The dietary PA requirement has been established as between 10 and 80 mg kg-1 for several freshwater fish species including rainbow trout (Oncorhynchus mykiss) (McLaren et al., 1947; Cho & Woodward, 1990); common carp (Cyprinus carpio) (Ogino, 1967); channel catfish (Ictalurus punctatus) (Murai & Andrews, 1979; Wilson et al., 1983); blue tilapia (Oreochromis aureus) (Roem et al., 1991; Soliman & Wilson, 1992); Mayan cichlid (Cichlasoma urophthalmus) (Chavez et al., 1990); and Jian carp (C. carpio var. Jian) (Wen et al., 2009, 2010). However, the PA requirements for euryhaline or marine species have only been reported for three species: the Asian seabass (Lates calcarifes) 15 mg kg-1 (Boonyaratpalin & Wanakowat, 1993); yellowtail (Seriola quinqueradiata) 13.5 mg kg-1 (Shimeno, 1991), and Malabar grouper (Epinephelus malabaricus) 11 mg kg-1 (Lin & Shiau, 2012). All these papers also reported mortality in fish fed deficient diets, so it is important to determine the requirement of pantothenic acid in their diets.
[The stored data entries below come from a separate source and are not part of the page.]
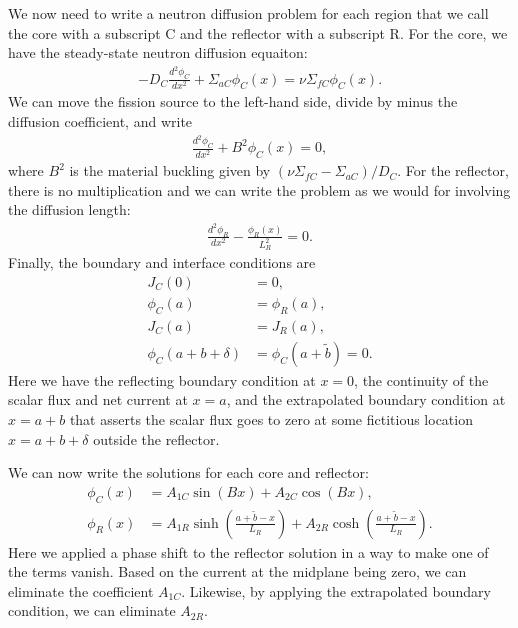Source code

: We now need to write a neutron diffusion problem for each region that we call the core with a subscript C and the reflector with a subscript R. For the core, we have the steady-state neutron diffusion equaiton:
\begin{align}
  -D_C \frac{d^2 \phi_C}{dx^2} + \Sigma_{aC} \phi_C(x) = \nu \Sigma_{fC} \phi_C(x) .
\end{align}
We can move the fission source to the left-hand side, divide by minus the diffusion coefficient, and write
\begin{align}
  \frac{d^2 \phi_C}{dx^2} + B^2 \phi_C(x) = 0,
\end{align}
where $B^2$ is the material buckling given by $(\nu\Sigma_{fC} - \Sigma_{aC})/D_C$. For the reflector, there is no multiplication and we can write the problem as we would for involving the diffusion length:
\begin{align}
  \frac{d^2 \phi_R}{dx^2} - \frac{\phi_R(x)}{L_R^2} = 0 .
\end{align}
Finally, the boundary and interface conditions are
\begin{subequations}
\begin{align}
  J_C(0) &= 0, \\
  \phi_C(a) &= \phi_R(a), \\
  J_C(a) &= J_R(a), \\
  \phi_C(a+b+\delta) &= \phi_C(a+\tilde{b}) = 0.
\end{align}
\end{subequations}
Here we have the reflecting boundary condition at $x = 0$, the continuity of the scalar flux and net current at $x = a$, and the extrapolated boundary condition at $x = a + b$ that asserts the scalar flux goes to zero at some fictitious location $x = a + b + \delta$ outside the reflector.

We can now write the solutions for each core and reflector:
\begin{subequations}
\begin{align}
  \phi_C(x) &= A_{1C} \sin( B x ) + A_{2C} \cos( B x ), \\
  \phi_R(x) &= A_{1R} \sinh\left( \frac{ a + \tilde{b} - x}{L_R} \right) + A_{2R} \cosh\left( \frac{ a + \tilde{b} - x}{L_R} \right).
\end{align}
\end{subequations}
Here we applied a phase shift to the reflector solution in a way to make one of the terms vanish. Based on the current at the midplane being zero, we can eliminate the coefficient $A_{1C}$. Likewise, by applying the extrapolated boundary condition, we can eliminate $A_{2R}$.

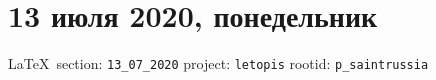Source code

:  
 

\section{13 июля 2020, понедельник}
\label{sec:13_07_2020}



\vspace{0.5cm}
{\ifDEBUG\small\LaTeX~section: \verb|13_07_2020| project: \verb|letopis| rootid: \verb|p_saintrussia|\fi}
\vspace{0.5cm}

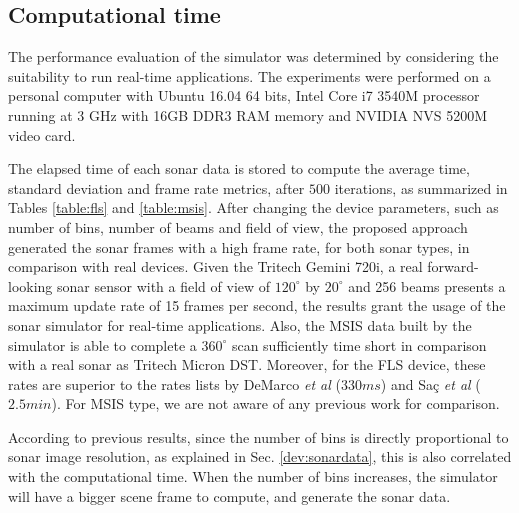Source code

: \documentclass[final,5p,times]{elsarticle}
\begin{document}
\subsection{Computational time}

The performance evaluation of the simulator was determined by considering the suitability to run real-time applications. The experiments were performed on a personal computer with Ubuntu 16.04 64 bits, Intel Core i7 3540M processor running at 3 GHz with 16GB DDR3 RAM memory and NVIDIA NVS 5200M video card.

The elapsed time of each sonar data is stored to compute the average time, standard deviation and frame rate metrics, after $500$ iterations, as summarized in Tables \ref{table:fls} and \ref{table:msis}. After changing the device parameters, such as number of bins, number of beams and field of view, the proposed approach generated the sonar frames with a high frame rate, for both sonar types, in comparison with real devices. Given the Tritech Gemini 720i, a real forward-looking sonar sensor with a field of view of $120^{\circ}$ by $20^{\circ}$ and 256 beams presents a maximum update rate of 15 frames per second, the results grant the usage of the sonar simulator for real-time applications. Also, the MSIS data built by the simulator is able to complete a $360^{\circ}$ scan sufficiently time short in comparison with a real sonar as Tritech Micron DST. Moreover, for the FLS device, these rates are superior to the rates lists by DeMarco \textit{et al} \cite{demarco2015} ($330 ms$) and Saç \textit{et al} \cite{sac2015} ($2.5 min$). For MSIS type, we are not aware of any previous work for comparison.  

According to previous results, since the number of bins is directly proportional to sonar image resolution, as explained in Sec. \ref{dev:sonardata}, this is also correlated with the computational time. When the number of bins increases, the simulator will have a bigger scene frame to compute, and generate the sonar data.
\end{document}
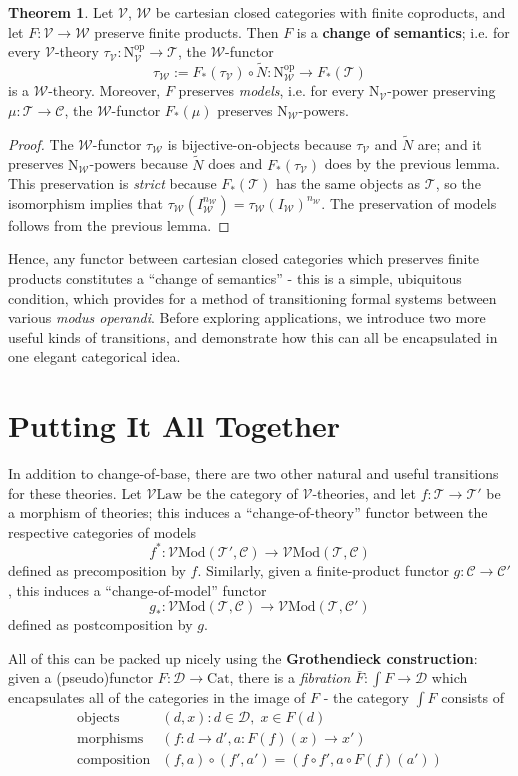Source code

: \documentclass[a4paper,UKenglish]{article}
\theoremstyle{definition}
\newtheorem{theorem}{Theorem}
\newcommand{\Cat}{\mathrm{Cat}}
\newcommand{\Mod}{\mathrm{Mod}}
\newcommand{\op}{\mathrm{op}}
\newcommand{\NN}{\mathrm{N}}
\newcommand{\V}{\mathscr{V}}
\newcommand{\W}{\mathscr{W}}
\newcommand{\D}{\mathscr{D}}
\newcommand{\C}{\mathscr{C}}
\newcommand{\T}{\mathscr{T}}
\begin{document}
\begin{theorem}
	Let $\V$, $\W$ be cartesian closed categories with finite coproducts, and let $F: \V \to \W$ preserve finite products. Then $F$ is a \textbf{change of semantics}; i.e. for every $\V$-theory $\tau_\V: \NN_\V^\op \to \T$, the $\W$-functor $$\tau_\W := F_*(\tau_\V) \circ \tilde{N}: \NN_\W^\op \to F_*(\T)$$ is a $\W$-theory. Moreover, $F$ preserves \textit{models}, i.e. for every $\NN_\V$-power preserving $\mu:\T \to \C$, the $\W$-functor $F_*(\mu)$ preserves $\NN_\W$-powers.
\end{theorem}
\begin{proof}
	The $\W$-functor $\tau_\W$ is bijective-on-objects because $\tau_\V$ and $\tilde{N}$ are; and it preserves $\NN_\W$-powers because $\tilde{N}$ does and $F_*(\tau_\V)$ does by the previous lemma. This preservation is \textit{strict} because $F_*(\T)$ has the same objects as $\T$, so the isomorphism implies that $\tau_\W(I_\W^{n_\W}) = \tau_\W(I_\W)^{n_\W}$. The preservation of models follows from the previous lemma.
\end{proof}

Hence, any functor between cartesian closed categories which preserves finite products constitutes a ``change of semantics'' - this is a simple, ubiquitous condition, which provides for a method of transitioning formal systems between various \textit{modus operandi}. Before exploring applications, we introduce two more useful kinds of transitions, and demonstrate how this can all be encapsulated in one elegant categorical idea.

\section{Putting It All Together}

In addition to change-of-base, there are two other natural and useful transitions for these theories. Let $\V\mathrm{Law}$ be the category of $\V$-theories, and let $f:\T\to \T'$ be a morphism of theories; this induces a ``change-of-theory'' functor between the respective categories of models $$f^*:\V\Mod(\T',\C)\to \V\Mod(\T,\C)$$ defined as precomposition by $f$. Similarly, given a finite-product functor $g: \C \to \C'$, this induces a ``change-of-model'' functor $$g_*:\V\Mod(\T,\C) \to \V\Mod(\T,\C')$$ defined as postcomposition by $g$.

All of this can be packed up nicely using the \textbf{Grothendieck construction}: given a (pseudo)functor $F: \D \to \Cat$, there is a \textit{fibration} $\bar{F}: \int F \to \D$ which encapsulates all of the categories in the image of $F$ - the category $\int F$ consists of
\[\begin{array}{rl}
\text{objects} & (d,x) : d\in \D, \; x\in F(d)\\
\text{morphisms} & (f:d\to d',a:F(f)(x)\to x')\\
\text{composition} & (f,a) \circ (f',a') = (f \circ f', a \circ F(f)(a'))\\
\end{array}
\]
\end{document}
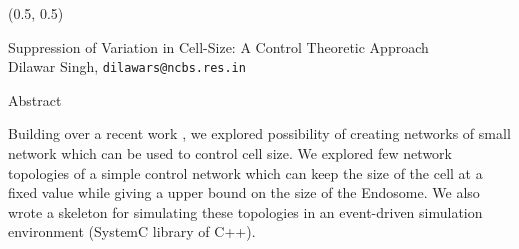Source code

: \documentclass{beamer}
\begin{document}
\begin{textblock}{15}(0.5, 0.5)
    \begin{block}{}
        \centering
        \Large Suppression of Variation in Cell-Size: A Control Theoretic Approach \\
        \large Dilawar Singh, \texttt{dilawars@ncbs.res.in}
    \end{block}
    \begin{block}{Abstract}

        Building over a recent work \cite{paulsson}, we explored possibility of
        creating networks of small network which can be used to control cell
        size. We explored few network topologies of a simple control network
        which can keep the size of the cell at a fixed value while giving a
        upper bound on the size of the Endosome. We also wrote a skeleton for
        simulating these topologies in an event-driven simulation environment
        (SystemC library of C++).

\end{block}
\end{textblock}
\end{document}
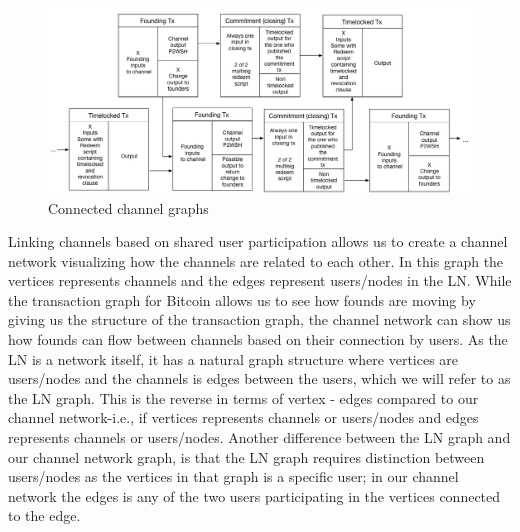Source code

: \begin{figure}[h]
    \centering
    \includegraphics[width=14cm]{figures/graph_linking.png}
    \caption{Connected channel graphs}
    \label{fig:linking_graphs}
\end{figure}

Linking channels based on shared user participation allows us to create a channel network visualizing how the channels are related to each other.
In this graph the vertices represents channels and the edges represent users/nodes in the LN.
While the transaction graph for Bitcoin allows us to see how founds are moving by giving us the structure of the transaction graph, 
the channel network can show us how founds can flow between channels based on their connection by users.
As the LN is a network itself, it has a natural graph structure where vertices are users/nodes and the channels is edges between the users, which we will refer to as the LN graph.
This is the reverse in terms of vertex - edges compared to our channel network-i.e., if vertices represents channels or users/nodes and edges represents channels or users/nodes. Another difference between the LN graph and our channel network graph, is that the LN graph requires distinction between users/nodes as the vertices in that graph is a specific user; in our channel network the edges is any of the two users participating in the vertices connected to the edge.
\\

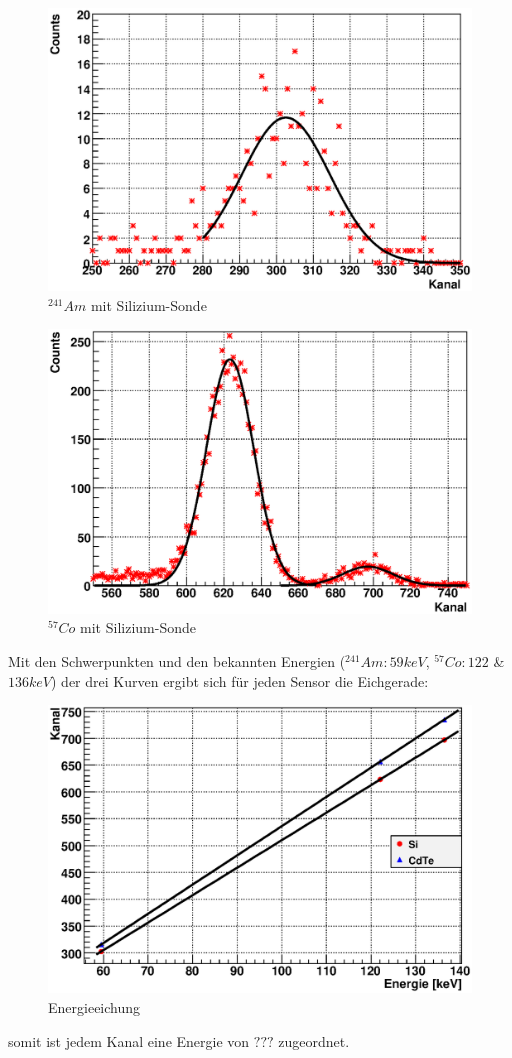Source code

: \documentclass[12pt]{article}
\begin{document}
\begin{figure}[H]
\centering
\includegraphics[width=0.9\linewidth]{../plot/eps/gamma/si_am.eps}
\caption{$^{241}Am$ mit Silizium-Sonde}
\end{figure}

\begin{figure}[H]
\centering
\includegraphics[width=0.9\linewidth]{../plot/eps/gamma/si_co.eps}
\caption{$^{57}Co$ mit Silizium-Sonde}
\end{figure}

Mit den Schwerpunkten und den bekannten Energien ($^{241}Am:59keV$, $^{57}Co:122$ \& $136keV$) der drei Kurven ergibt sich für jeden Sensor die Eichgerade:
\begin{figure}[H]
\centering
\includegraphics[width=0.9\linewidth]{../plot/eps/gamma/finalfit.eps}
\caption{Energieeichung}
\end{figure}
somit ist jedem Kanal eine Energie von $???$ zugeordnet.
\end{document}
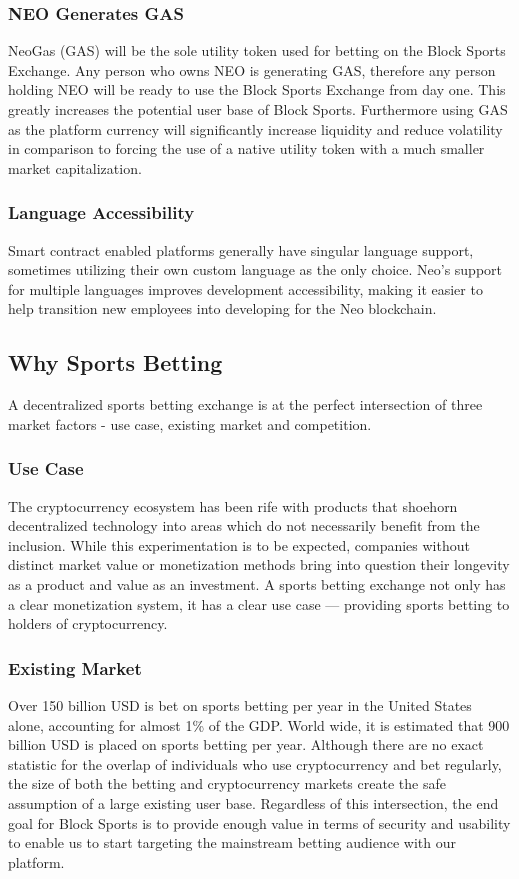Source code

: \documentclass{article}
\begin{document}
		\subsubsection{NEO Generates GAS}
NeoGas (GAS) will be the sole utility token used for betting on the Block Sports Exchange. Any person who owns NEO is generating GAS, therefore any person holding NEO will be ready to use the Block Sports Exchange from day one. This greatly increases the potential user base of Block Sports. Furthermore using GAS as the platform currency will significantly increase liquidity and reduce volatility in comparison to forcing the use of a native utility token with a much smaller market capitalization.

		\subsubsection{Language Accessibility}
Smart contract enabled platforms generally have singular language support, sometimes utilizing their own custom language as the only choice. Neo’s support for multiple languages improves development accessibility, making it easier to help transition new employees into developing for the Neo blockchain.

	\subsection{Why Sports Betting}
A decentralized sports betting exchange is at the perfect intersection of three market factors - use case, existing market and competition.

		\subsubsection{Use Case}
The cryptocurrency ecosystem has been rife with products that shoehorn decentralized technology into areas which do not necessarily benefit from the inclusion. While this experimentation is to be expected, companies without distinct market value or monetization methods bring into question their longevity as a product and value as an investment. A sports betting exchange not only has a clear monetization system, it has a clear use case --- providing sports betting to holders of cryptocurrency.


		\subsubsection{Existing Market}
Over 150 billion USD is bet on sports betting per year in the United States alone, accounting for almost 1\% of the GDP. World wide, it is estimated that 900 billion USD is placed on sports betting per year. Although there are no exact statistic for the overlap of individuals who use cryptocurrency and bet regularly, the size of both the betting and cryptocurrency markets create the safe assumption of a large existing user base. Regardless of this intersection, the end goal for Block Sports is to provide enough value in terms of security and usability to enable us to start targeting the mainstream betting audience with our platform.
\end{document}
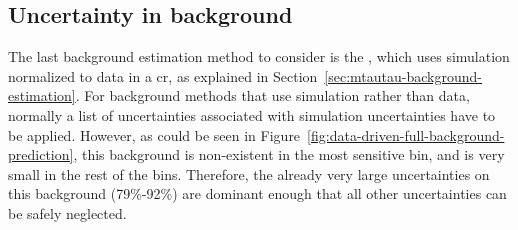 \subsection{Uncertainty in \ztautau background}
\label{simulated-background-uncertainties}

The last background estimation method to consider is the \tautau, which uses simulation normalized to data in a \gls{cr}, as explained in Section~\ref{sec:mtautau-background-estimation}. For background methods that use simulation rather than data, normally a list of uncertainties associated with simulation uncertainties have to be applied. However, as could be seen in Figure~\ref{fig:data-driven-full-background-prediction}, this background is non-existent in the most sensitive bin, and is very small in the rest of the bins. Therefore, the already very large uncertainties on this background (79\%-92\%) are dominant enough that all other uncertainties can be safely neglected.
Spotted rose snapper (Lutjanus guttatus) has a wide distribution from Mexico to Peru (Allen, 1995) where it reaches high prices (around US$7.00 kg-1) (Ibarra-Castro & Duncan, 2007). L. gutattus eggs and larvae are now massively cultured at the Centro de Investigación en Alimentación y Desarrollo (CIAD), from broodstock that undergoes natural maturation and spawns in captivity (Alvarez-Lajonchère & Puello-Cruz, 2011; Ibarra-Castro et al., 2012, 2013). However, no specific diet covers the requirements of this species and the problems of juvenile’s health related to the use of trout food.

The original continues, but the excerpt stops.